## THE TASK
Repeat all entries word for word; skip images.

[Plain-text document sources]
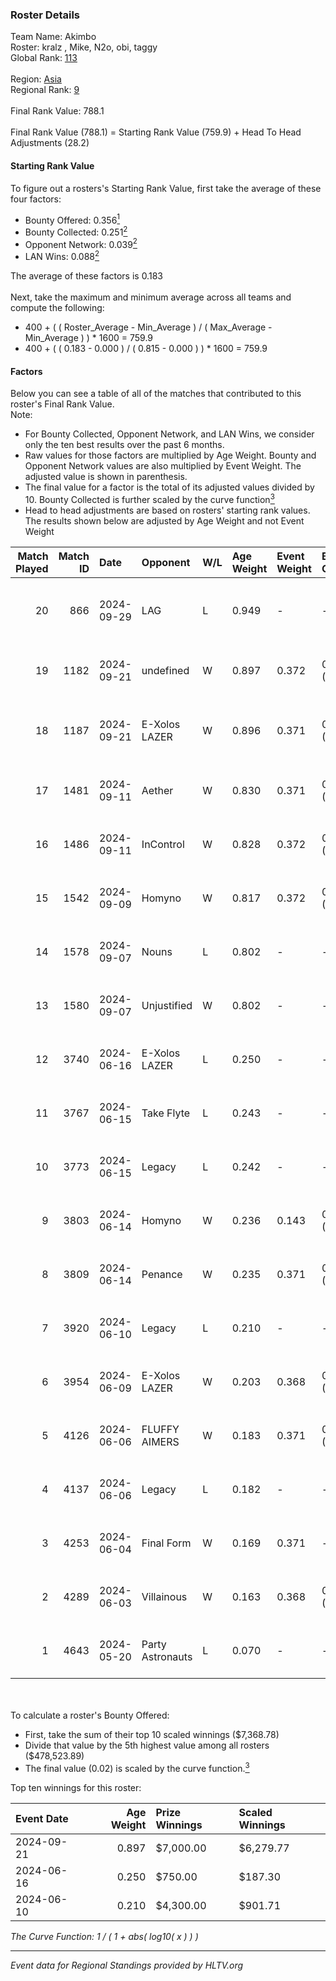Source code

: ### Roster Details<br />
Team Name: Akimbo<br />
Roster: kralz , Mike, N2o, obi, taggy<br />
Global Rank: [113](../../standings_global_2024_11_06.md)<br />
<br />
Region: [Asia]( ../../standings_asia_2024_11_06.md)<br />
Regional Rank: [9]( ../../standings_asia_2024_11_06.md)<br />
<br />
Final Rank Value:  788.1<br />
<br />
Final Rank Value (788.1) = Starting Rank Value (759.9) + Head To Head Adjustments (28.2)<br />

#### Starting Rank Value<br />
To figure out a rosters's Starting Rank Value, first take the average of these four factors:<br />
- Bounty Offered: 0.356[<sup>1</sup>](#table2)
- Bounty Collected: 0.251[<sup>2</sup>](#table1)
- Opponent Network: 0.039[<sup>2</sup>](#table1)
- LAN Wins: 0.088[<sup>2</sup>](#table1)

The average of these factors is 0.183<br />
<br />
Next, take the maximum and minimum average across all teams and compute the following:<br />
- 400 + ( ( Roster_Average - Min_Average ) / ( Max_Average - Min_Average ) ) * 1600 = 759.9
- 400 + ( ( 0.183 - 0.000 ) / ( 0.815 - 0.000 ) ) * 1600 = 759.9


#### Factors<br />
Below you can see a table of all of the matches that contributed to this roster's Final Rank Value.<br />
Note:<br />

- For Bounty Collected, Opponent Network, and LAN Wins, we consider only the ten best results over the past 6 months.
- Raw values for those factors are multiplied by Age Weight. Bounty and Opponent Network values are also multiplied by Event Weight. The adjusted value is shown in parenthesis.
- The final value for a factor is the total of its adjusted values divided by 10. Bounty Collected is further scaled by the curve function[<sup>3</sup>](#curveFunction)
- Head to head adjustments are based on rosters' starting rank values. The results shown below are adjusted by Age Weight and not Event Weight
<span id="table1"></span><br />


| Match Played | Match ID | Date       | Opponent         | W/L | Age Weight | Event Weight | Bounty Collected | Opponent Network | LAN Wins  | H2H Adj. | Roster                             |
| -: | -: | :- | :- | :- | :- | :- | :- | :- | :- | -: | :- |
|           20 |      866 | 2024-09-29 | LAG              | L   | 0.949      | -            | -                | -                | -         |   -19.94 | kralz , Mike, N2o, obi, taggy      |
|           19 |     1182 | 2024-09-21 | undefined        | W   | 0.897      | 0.372        | 0.009 (0.003)    | 0.255 (0.085)    | 0 (0.000) |    13.15 | kmrn, kralz , laxiee, N2o, obi     |
|           18 |     1187 | 2024-09-21 | E-Xolos LAZER    | W   | 0.896      | 0.371        | 0.008 (0.003)    | 0.397 (0.132)    | 0 (0.000) |    14.49 | kmrn, kralz , N2o, obi, taggy      |
|           17 |     1481 | 2024-09-11 | Aether           | W   | 0.830      | 0.371        | 0.000 (0.000)    | 0.100 (0.031)    | 0 (0.000) |     4.12 | kmrn, kralz , laxiee, N2o, obi     |
|           16 |     1486 | 2024-09-11 | InControl        | W   | 0.828      | 0.372        | 0.007 (0.002)    | 0.130 (0.040)    | 0 (0.000) |     9.58 | kmrn, kralz , laxiee, N2o, obi     |
|           15 |     1542 | 2024-09-09 | Homyno           | W   | 0.817      | 0.372        | 0.003 (0.001)    | 0.094 (0.029)    | 0 (0.000) |     7.43 | kmrn, kralz , laxiee, N2o, obi     |
|           14 |     1578 | 2024-09-07 | Nouns            | L   | 0.802      | -            | -                | -                | -         |    -4.13 | kmrn, kralz , laxiee, N2o, obi     |
|           13 |     1580 | 2024-09-07 | Unjustified      | W   | 0.802      | -            | -                | -                | 1 (0.802) |     2.93 | kmrn, kralz , laxiee, N2o, obi     |
|           12 |     3740 | 2024-06-16 | E-Xolos LAZER    | L   | 0.250      | -            | -                | -                | -         |    -3.77 | calamity, kralz , laxiee, N2o, obi |
|           11 |     3767 | 2024-06-15 | Take Flyte       | L   | 0.243      | -            | -                | -                | -         |    -3.65 | calamity, kralz , laxiee, N2o, obi |
|           10 |     3773 | 2024-06-15 | Legacy           | L   | 0.242      | -            | -                | -                | -         |    -1.74 | calamity, kralz , laxiee, N2o, obi |
|            9 |     3803 | 2024-06-14 | Homyno           | W   | 0.236      | 0.143        | 0.003 (0.000)    | 0.094 (0.003)    | 0 (0.000) |     2.38 | calamity, kralz , laxiee, N2o, obi |
|            8 |     3809 | 2024-06-14 | Penance          | W   | 0.235      | 0.371        | 0.001 (0.000)    | 0.103 (0.009)    | 0 (0.000) |     2.45 | calamity, kralz , laxiee, N2o, obi |
|            7 |     3920 | 2024-06-10 | Legacy           | L   | 0.210      | -            | -                | -                | -         |    -1.50 | calamity, kralz , laxiee, N2o, obi |
|            6 |     3954 | 2024-06-09 | E-Xolos LAZER    | W   | 0.203      | 0.368        | 0.008 (0.001)    | 0.397 (0.030)    | 0 (0.000) |     3.31 | calamity, kralz , laxiee, N2o, obi |
|            5 |     4126 | 2024-06-06 | FLUFFY AIMERS    | W   | 0.183      | 0.371        | 0.014 (0.001)    | 0.509 (0.035)    | 0 (0.000) |     3.17 | calamity, kralz , laxiee, N2o, obi |
|            4 |     4137 | 2024-06-06 | Legacy           | L   | 0.182      | -            | -                | -                | -         |    -1.29 | calamity, kralz , laxiee, N2o, obi |
|            3 |     4253 | 2024-06-04 | Final Form       | W   | 0.169      | 0.371        | -                | 0.015 (0.001)    | -         |     0.95 | calamity, kralz , laxiee, N2o, obi |
|            2 |     4289 | 2024-06-03 | Villainous       | W   | 0.163      | 0.368        | 0.001 (0.000)    | -                | -         |     1.04 | calamity, kralz , laxiee, N2o, obi |
|            1 |     4643 | 2024-05-20 | Party Astronauts | L   | 0.070      | -            | -                | -                | -         |    -0.80 | calamity, kralz , laxiee, N2o, obi |

<br />
<span id="table2"></span><br />
To calculate a roster's Bounty Offered:<br />

- First, take the sum of their top 10 scaled winnings ($7,368.78)
- Divide that value by the 5th highest value among all rosters ($478,523.89)
- The final value (0.02) is scaled by the curve function.[<sup>3</sup>](#curveFunction)

Top ten winnings for this roster:<br />

| Event Date | Age Weight | Prize Winnings | Scaled Winnings |
| :- | -: | :- | :- |
| 2024-09-21 |      0.897 | $7,000.00      | $6,279.77       |
| 2024-06-16 |      0.250 | $750.00        | $187.30         |
| 2024-06-10 |      0.210 | $4,300.00      | $901.71         |


<span id="curveFunction"></span>_The Curve Function: 1 / ( 1 + abs( log10( x ) ) )_<br />

---
_Event data for Regional Standings provided by HLTV.org_<br />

## ANSWER SPACE
Source code

: ### Roster Details<br />
Team Name: Akimbo<br />
Roster: kralz , Mike, N2o, obi, taggy<br />
Global Rank: [113](../../standings_global_2024_11_06.md)<br />
<br />
Region: [Asia]( ../../standings_asia_2024_11_06.md)<br />
Regional Rank: [9]( ../../standings_asia_2024_11_06.md)<br />
<br />
Final Rank Value:  788.1<br />
<br />
Final Rank Value (788.1) = Starting Rank Value (759.9) + Head To Head Adjustments (28.2)<br />

#### Starting Rank Value<br />
To figure out a rosters's Starting Rank Value, first take the average of these four factors:<br />
- Bounty Offered: 0.356[<sup>1</sup>](#table2)
- Bounty Collected: 0.251[<sup>2</sup>](#table1)
- Opponent Network: 0.039[<sup>2</sup>](#table1)
- LAN Wins: 0.088[<sup>2</sup>](#table1)

The average of these factors is 0.183<br />
<br />
Next, take the maximum and minimum average across all teams and compute the following:<br />
- 400 + ( ( Roster_Average - Min_Average ) / ( Max_Average - Min_Average ) ) * 1600 = 759.9
- 400 + ( ( 0.183 - 0.000 ) / ( 0.815 - 0.000 ) ) * 1600 = 759.9


#### Factors<br />
Below you can see a table of all of the matches that contributed to this roster's Final Rank Value.<br />
Note:<br />

- For Bounty Collected, Opponent Network, and LAN Wins, we consider only the ten best results over the past 6 months.
- Raw values for those factors are multiplied by Age Weight. Bounty and Opponent Network values are also multiplied by Event Weight. The adjusted value is shown in parenthesis.
- The final value for a factor is the total of its adjusted values divided by 10. Bounty Collected is further scaled by the curve function[<sup>3</sup>](#curveFunction)
- Head to head adjustments are based on rosters' starting rank values. The results shown below are adjusted by Age Weight and not Event Weight
<span id="table1"></span><br />


| Match Played | Match ID | Date       | Opponent         | W/L | Age Weight | Event Weight | Bounty Collected | Opponent Network | LAN Wins  | H2H Adj. | Roster                             |
| -: | -: | :- | :- | :- | :- | :- | :- | :- | :- | -: | :- |
|           20 |      866 | 2024-09-29 | LAG              | L   | 0.949      | -            | -                | -                | -         |   -19.94 | kralz , Mike, N2o, obi, taggy      |
|           19 |     1182 | 2024-09-21 | undefined        | W   | 0.897      | 0.372        | 0.009 (0.003)    | 0.255 (0.085)    | 0 (0.000) |    13.15 | kmrn, kralz , laxiee, N2o, obi     |
|           18 |     1187 | 2024-09-21 | E-Xolos LAZER    | W   | 0.896      | 0.371        | 0.008 (0.003)    | 0.397 (0.132)    | 0 (0.000) |    14.49 | kmrn, kralz , N2o, obi, taggy      |
|           17 |     1481 | 2024-09-11 | Aether           | W   | 0.830      | 0.371        | 0.000 (0.000)    | 0.100 (0.031)    | 0 (0.000) |     4.12 | kmrn, kralz , laxiee, N2o, obi     |
|           16 |     1486 | 2024-09-11 | InControl        | W   | 0.828      | 0.372        | 0.007 (0.002)    | 0.130 (0.040)    | 0 (0.000) |     9.58 | kmrn, kralz , laxiee, N2o, obi     |
|           15 |     1542 | 2024-09-09 | Homyno           | W   | 0.817      | 0.372        | 0.003 (0.001)    | 0.094 (0.029)    | 0 (0.000) |     7.43 | kmrn, kralz , laxiee, N2o, obi     |
|           14 |     1578 | 2024-09-07 | Nouns            | L   | 0.802      | -            | -                | -                | -         |    -4.13 | kmrn, kralz , laxiee, N2o, obi     |
|           13 |     1580 | 2024-09-07 | Unjustified      | W   | 0.802      | -            | -                | -                | 1 (0.802) |     2.93 | kmrn, kralz , laxiee, N2o, obi     |
|           12 |     3740 | 2024-06-16 | E-Xolos LAZER    | L   | 0.250      | -            | -                | -                | -         |    -3.77 | calamity, kralz , laxiee, N2o, obi |
|           11 |     3767 | 2024-06-15 | Take Flyte       | L   | 0.243      | -            | -                | -                | -         |    -3.65 | calamity, kralz , laxiee, N2o, obi |
|           10 |     3773 | 2024-06-15 | Legacy           | L   | 0.242      | -            | -                | -                | -         |    -1.74 | calamity, kralz , laxiee, N2o, obi |
|            9 |     3803 | 2024-06-14 | Homyno           | W   | 0.236      | 0.143        | 0.003 (0.000)    | 0.094 (0.003)    | 0 (0.000) |     2.38 | calamity, kralz , laxiee, N2o, obi |
|            8 |     3809 | 2024-06-14 | Penance          | W   | 0.235      | 0.371        | 0.001 (0.000)    | 0.103 (0.009)    | 0 (0.000) |     2.45 | calamity, kralz , laxiee, N2o, obi |
|            7 |     3920 | 2024-06-10 | Legacy           | L   | 0.210      | -            | -                | -                | -         |    -1.50 | calamity, kralz , laxiee, N2o, obi |
|            6 |     3954 | 2024-06-09 | E-Xolos LAZER    | W   | 0.203      | 0.368        | 0.008 (0.001)    | 0.397 (0.030)    | 0 (0.000) |     3.31 | calamity, kralz , laxiee, N2o, obi |
|            5 |     4126 | 2024-06-06 | FLUFFY AIMERS    | W   | 0.183      | 0.371        | 0.014 (0.001)    | 0.509 (0.035)    | 0 (0.000) |     3.17 | calamity, kralz , laxiee, N2o, obi |
|            4 |     4137 | 2024-06-06 | Legacy           | L   | 0.182      | -            | -                | -                | -         |    -1.29 | calamity, kralz , laxiee, N2o, obi |
|            3 |     4253 | 2024-06-04 | Final Form       | W   | 0.169      | 0.371        | -                | 0.015 (0.001)    | -         |     0.95 | calamity, kralz , laxiee, N2o, obi |
|            2 |     4289 | 2024-06-03 | Villainous       | W   | 0.163      | 0.368        | 0.001 (0.000)    | -                | -         |     1.04 | calamity, kralz , laxiee, N2o, obi |
|            1 |     4643 | 2024-05-20 | Party Astronauts | L   | 0.070      | -            | -                | -                | -         |    -0.80 | calamity, kralz , laxiee, N2o, obi |

<br />
<span id="table2"></span><br />
To calculate a roster's Bounty Offered:<br />

- First, take the sum of their top 10 scaled winnings ($7,368.78)
- Divide that value by the 5th highest value among all rosters ($478,523.89)
- The final value (0.02) is scaled by the curve function.[<sup>3</sup>](#curveFunction)

Top ten winnings for this roster:<br />

| Event Date | Age Weight | Prize Winnings | Scaled Winnings |
| :- | -: | :- | :- |
| 2024-09-21 |      0.897 | $7,000.00      | $6,279.77       |
| 2024-06-16 |      0.250 | $750.00        | $187.30         |
| 2024-06-10 |      0.210 | $4,300.00      | $901.71         |


<span id="curveFunction"></span>_The Curve Function: 1 / ( 1 + abs( log10( x ) ) )_<br />

---
_Event data for Regional Standings provided by HLTV.org_<br />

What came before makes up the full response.